[Start of section]

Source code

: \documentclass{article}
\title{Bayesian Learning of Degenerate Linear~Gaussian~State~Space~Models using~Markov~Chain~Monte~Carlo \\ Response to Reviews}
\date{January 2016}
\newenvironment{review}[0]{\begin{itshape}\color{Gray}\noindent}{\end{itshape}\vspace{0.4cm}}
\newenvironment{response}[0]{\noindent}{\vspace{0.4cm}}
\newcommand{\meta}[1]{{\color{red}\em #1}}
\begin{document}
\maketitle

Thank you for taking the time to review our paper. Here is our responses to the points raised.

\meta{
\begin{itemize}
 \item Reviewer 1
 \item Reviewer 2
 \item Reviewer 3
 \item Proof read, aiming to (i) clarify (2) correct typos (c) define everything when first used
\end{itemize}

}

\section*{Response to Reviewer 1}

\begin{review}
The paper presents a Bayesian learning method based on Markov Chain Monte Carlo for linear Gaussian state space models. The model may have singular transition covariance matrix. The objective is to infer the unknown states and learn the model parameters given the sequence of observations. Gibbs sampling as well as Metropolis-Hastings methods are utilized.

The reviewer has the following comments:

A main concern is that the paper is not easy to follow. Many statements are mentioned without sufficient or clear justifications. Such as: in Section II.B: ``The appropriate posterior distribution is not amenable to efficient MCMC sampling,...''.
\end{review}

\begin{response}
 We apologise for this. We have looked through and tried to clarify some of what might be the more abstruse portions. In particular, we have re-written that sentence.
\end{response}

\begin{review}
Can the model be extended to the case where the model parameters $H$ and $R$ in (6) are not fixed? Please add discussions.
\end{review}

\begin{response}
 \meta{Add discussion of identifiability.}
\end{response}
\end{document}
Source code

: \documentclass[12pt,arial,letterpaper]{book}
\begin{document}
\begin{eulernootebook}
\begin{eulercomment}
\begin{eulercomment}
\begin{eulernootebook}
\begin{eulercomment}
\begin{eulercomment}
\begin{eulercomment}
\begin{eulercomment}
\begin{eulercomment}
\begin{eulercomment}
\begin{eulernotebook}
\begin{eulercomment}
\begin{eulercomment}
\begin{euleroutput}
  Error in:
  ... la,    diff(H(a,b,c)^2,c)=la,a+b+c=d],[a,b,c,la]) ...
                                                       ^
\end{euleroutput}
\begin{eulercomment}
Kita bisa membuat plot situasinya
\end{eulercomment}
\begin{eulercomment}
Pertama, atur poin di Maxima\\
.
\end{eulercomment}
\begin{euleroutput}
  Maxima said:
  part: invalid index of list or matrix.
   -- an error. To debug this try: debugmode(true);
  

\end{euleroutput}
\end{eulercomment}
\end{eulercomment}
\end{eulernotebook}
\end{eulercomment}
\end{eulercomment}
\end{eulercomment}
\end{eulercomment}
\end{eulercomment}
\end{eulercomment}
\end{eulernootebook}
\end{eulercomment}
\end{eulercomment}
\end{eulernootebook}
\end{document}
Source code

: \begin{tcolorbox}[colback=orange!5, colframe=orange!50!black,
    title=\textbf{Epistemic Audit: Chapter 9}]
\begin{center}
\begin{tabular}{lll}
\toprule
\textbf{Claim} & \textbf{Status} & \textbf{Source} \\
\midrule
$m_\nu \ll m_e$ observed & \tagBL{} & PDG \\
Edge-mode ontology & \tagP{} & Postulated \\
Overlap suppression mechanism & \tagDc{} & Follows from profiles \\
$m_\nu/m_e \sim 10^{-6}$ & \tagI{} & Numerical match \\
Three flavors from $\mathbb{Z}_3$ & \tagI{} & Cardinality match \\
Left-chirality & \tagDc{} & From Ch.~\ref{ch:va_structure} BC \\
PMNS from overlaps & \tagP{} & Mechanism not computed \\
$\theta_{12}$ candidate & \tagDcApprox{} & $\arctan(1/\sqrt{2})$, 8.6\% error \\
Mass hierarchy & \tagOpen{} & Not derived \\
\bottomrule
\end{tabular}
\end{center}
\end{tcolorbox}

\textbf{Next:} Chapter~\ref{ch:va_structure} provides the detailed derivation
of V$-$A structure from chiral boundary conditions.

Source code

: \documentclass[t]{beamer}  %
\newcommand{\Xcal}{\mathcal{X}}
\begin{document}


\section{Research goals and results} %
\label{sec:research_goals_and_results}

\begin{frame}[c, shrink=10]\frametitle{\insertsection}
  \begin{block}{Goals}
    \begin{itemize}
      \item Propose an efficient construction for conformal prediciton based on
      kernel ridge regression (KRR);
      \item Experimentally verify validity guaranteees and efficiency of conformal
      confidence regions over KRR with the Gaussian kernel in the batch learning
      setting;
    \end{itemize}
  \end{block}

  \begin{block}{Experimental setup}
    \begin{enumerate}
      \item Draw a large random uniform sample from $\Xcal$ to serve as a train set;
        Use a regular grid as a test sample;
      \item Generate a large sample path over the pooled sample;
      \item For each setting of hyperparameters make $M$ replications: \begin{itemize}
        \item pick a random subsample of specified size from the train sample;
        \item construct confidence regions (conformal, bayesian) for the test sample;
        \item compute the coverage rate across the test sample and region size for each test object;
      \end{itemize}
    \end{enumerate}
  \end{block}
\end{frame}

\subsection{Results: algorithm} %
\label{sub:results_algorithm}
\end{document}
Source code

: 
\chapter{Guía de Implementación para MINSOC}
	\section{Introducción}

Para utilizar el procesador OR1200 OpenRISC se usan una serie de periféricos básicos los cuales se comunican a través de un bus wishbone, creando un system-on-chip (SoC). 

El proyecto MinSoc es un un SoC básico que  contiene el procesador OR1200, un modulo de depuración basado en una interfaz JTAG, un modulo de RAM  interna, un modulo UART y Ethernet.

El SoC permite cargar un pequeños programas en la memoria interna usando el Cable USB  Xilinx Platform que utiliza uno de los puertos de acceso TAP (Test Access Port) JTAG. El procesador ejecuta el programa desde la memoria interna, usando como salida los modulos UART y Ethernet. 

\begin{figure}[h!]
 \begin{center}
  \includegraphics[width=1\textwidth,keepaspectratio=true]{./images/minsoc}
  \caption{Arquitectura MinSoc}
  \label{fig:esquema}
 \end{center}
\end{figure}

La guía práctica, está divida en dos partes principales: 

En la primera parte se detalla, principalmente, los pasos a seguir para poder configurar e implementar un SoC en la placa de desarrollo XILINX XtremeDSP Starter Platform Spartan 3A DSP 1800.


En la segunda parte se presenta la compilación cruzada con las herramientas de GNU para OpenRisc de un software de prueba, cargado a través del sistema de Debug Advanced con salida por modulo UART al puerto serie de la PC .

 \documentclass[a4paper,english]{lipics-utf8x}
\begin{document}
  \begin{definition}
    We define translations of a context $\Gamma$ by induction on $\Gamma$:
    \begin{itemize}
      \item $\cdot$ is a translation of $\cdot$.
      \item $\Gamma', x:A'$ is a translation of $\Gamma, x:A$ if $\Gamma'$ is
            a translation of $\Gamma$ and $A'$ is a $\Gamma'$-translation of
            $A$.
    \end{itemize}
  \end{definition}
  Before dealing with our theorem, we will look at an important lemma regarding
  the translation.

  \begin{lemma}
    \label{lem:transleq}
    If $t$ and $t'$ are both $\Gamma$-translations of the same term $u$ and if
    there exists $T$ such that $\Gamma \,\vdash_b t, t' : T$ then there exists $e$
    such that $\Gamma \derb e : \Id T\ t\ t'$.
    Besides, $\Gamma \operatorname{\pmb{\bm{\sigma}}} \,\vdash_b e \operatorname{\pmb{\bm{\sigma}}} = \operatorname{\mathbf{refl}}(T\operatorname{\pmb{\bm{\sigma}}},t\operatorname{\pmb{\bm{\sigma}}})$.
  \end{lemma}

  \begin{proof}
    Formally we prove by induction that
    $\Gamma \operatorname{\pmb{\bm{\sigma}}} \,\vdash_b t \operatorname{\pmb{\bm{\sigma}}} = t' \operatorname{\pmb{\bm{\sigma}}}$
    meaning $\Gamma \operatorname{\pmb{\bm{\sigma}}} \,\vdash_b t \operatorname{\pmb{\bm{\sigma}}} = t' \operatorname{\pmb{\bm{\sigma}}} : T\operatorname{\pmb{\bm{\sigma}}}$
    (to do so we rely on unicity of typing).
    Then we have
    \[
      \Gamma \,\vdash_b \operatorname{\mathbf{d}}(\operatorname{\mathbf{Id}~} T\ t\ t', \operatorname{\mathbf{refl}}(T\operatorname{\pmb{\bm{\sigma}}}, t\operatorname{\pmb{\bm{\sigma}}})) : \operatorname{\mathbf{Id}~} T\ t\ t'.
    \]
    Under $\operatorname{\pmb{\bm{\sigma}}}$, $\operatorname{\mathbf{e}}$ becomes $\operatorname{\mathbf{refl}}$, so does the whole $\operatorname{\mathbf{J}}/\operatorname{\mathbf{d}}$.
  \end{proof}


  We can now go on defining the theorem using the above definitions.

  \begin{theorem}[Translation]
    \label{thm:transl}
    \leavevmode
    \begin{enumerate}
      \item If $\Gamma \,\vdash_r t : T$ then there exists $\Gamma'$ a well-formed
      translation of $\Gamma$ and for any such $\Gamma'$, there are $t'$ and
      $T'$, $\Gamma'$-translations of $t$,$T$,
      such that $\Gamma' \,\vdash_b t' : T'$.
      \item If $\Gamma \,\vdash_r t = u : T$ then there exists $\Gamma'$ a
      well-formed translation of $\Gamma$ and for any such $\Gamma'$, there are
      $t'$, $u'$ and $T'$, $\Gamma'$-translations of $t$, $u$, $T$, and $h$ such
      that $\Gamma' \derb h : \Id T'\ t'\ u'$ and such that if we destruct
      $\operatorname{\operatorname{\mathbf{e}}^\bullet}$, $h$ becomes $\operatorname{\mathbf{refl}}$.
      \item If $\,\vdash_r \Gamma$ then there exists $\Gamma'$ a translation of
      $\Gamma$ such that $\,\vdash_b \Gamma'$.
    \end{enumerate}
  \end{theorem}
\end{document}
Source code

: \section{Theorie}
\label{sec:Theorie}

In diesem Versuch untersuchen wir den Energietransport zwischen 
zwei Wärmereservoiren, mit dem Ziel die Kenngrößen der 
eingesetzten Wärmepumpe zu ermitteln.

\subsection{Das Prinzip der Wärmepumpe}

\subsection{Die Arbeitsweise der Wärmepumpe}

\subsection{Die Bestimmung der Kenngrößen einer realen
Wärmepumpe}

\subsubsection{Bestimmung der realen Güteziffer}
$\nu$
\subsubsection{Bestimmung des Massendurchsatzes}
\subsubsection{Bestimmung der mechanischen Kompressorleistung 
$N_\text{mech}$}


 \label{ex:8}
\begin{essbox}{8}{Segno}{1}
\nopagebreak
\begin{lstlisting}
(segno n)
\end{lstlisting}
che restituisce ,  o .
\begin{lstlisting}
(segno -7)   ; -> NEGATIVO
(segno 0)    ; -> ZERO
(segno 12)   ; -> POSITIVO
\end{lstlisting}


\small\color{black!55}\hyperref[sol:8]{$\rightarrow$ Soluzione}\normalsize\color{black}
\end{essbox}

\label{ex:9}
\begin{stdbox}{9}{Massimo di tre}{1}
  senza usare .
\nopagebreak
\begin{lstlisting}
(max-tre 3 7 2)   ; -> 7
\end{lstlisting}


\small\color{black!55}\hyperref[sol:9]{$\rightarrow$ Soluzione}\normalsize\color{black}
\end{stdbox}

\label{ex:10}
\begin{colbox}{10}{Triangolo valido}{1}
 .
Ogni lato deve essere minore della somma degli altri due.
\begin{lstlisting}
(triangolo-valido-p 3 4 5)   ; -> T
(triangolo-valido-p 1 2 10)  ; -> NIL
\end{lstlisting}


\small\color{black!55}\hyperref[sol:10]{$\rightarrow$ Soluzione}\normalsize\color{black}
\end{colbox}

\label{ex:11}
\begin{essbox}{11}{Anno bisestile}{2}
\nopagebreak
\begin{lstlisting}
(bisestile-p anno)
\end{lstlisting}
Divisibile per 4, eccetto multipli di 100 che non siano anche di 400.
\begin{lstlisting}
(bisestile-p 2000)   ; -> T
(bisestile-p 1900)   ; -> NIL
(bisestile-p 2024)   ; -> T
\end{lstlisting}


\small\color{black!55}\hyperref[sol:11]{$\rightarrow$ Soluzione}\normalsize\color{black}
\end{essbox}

[End of section]

Task to complete:
In the entries above, find the line with "the translation." and the line with "that $\Gamma' \derb", then restate word for word both of them and every line between, with nothing more.

Written response:
  the translation.

  \begin{lemma}
    \label{lem:transleq}
    If $t$ and $t'$ are both $\Gamma$-translations of the same term $u$ and if
    there exists $T$ such that $\Gamma \,\vdash_b t, t' : T$ then there exists $e$
    such that $\Gamma \derb e : \Id T\ t\ t'$.
    Besides, $\Gamma \operatorname{\pmb{\bm{\sigma}}} \,\vdash_b e \operatorname{\pmb{\bm{\sigma}}} = \operatorname{\mathbf{refl}}(T\operatorname{\pmb{\bm{\sigma}}},t\operatorname{\pmb{\bm{\sigma}}})$.
  \end{lemma}

  \begin{proof}
    Formally we prove by induction that
    $\Gamma \operatorname{\pmb{\bm{\sigma}}} \,\vdash_b t \operatorname{\pmb{\bm{\sigma}}} = t' \operatorname{\pmb{\bm{\sigma}}}$
    meaning $\Gamma \operatorname{\pmb{\bm{\sigma}}} \,\vdash_b t \operatorname{\pmb{\bm{\sigma}}} = t' \operatorname{\pmb{\bm{\sigma}}} : T\operatorname{\pmb{\bm{\sigma}}}$
    (to do so we rely on unicity of typing).
    Then we have
    \[
      \Gamma \,\vdash_b \operatorname{\mathbf{d}}(\operatorname{\mathbf{Id}~} T\ t\ t', \operatorname{\mathbf{refl}}(T\operatorname{\pmb{\bm{\sigma}}}, t\operatorname{\pmb{\bm{\sigma}}})) : \operatorname{\mathbf{Id}~} T\ t\ t'.
    \]
    Under $\operatorname{\pmb{\bm{\sigma}}}$, $\operatorname{\mathbf{e}}$ becomes $\operatorname{\mathbf{refl}}$, so does the whole $\operatorname{\mathbf{J}}/\operatorname{\mathbf{d}}$.
  \end{proof}


  We can now go on defining the theorem using the above definitions.

  \begin{theorem}[Translation]
    \label{thm:transl}
    \leavevmode
    \begin{enumerate}
      \item If $\Gamma \,\vdash_r t : T$ then there exists $\Gamma'$ a well-formed
      translation of $\Gamma$ and for any such $\Gamma'$, there are $t'$ and
      $T'$, $\Gamma'$-translations of $t$,$T$,
      such that $\Gamma' \,\vdash_b t' : T'$.
      \item If $\Gamma \,\vdash_r t = u : T$ then there exists $\Gamma'$ a
      well-formed translation of $\Gamma$ and for any such $\Gamma'$, there are
      $t'$, $u'$ and $T'$, $\Gamma'$-translations of $t$, $u$, $T$, and $h$ such
      that $\Gamma' \derb h : \Id T'\ t'\ u'$ and such that if we destruct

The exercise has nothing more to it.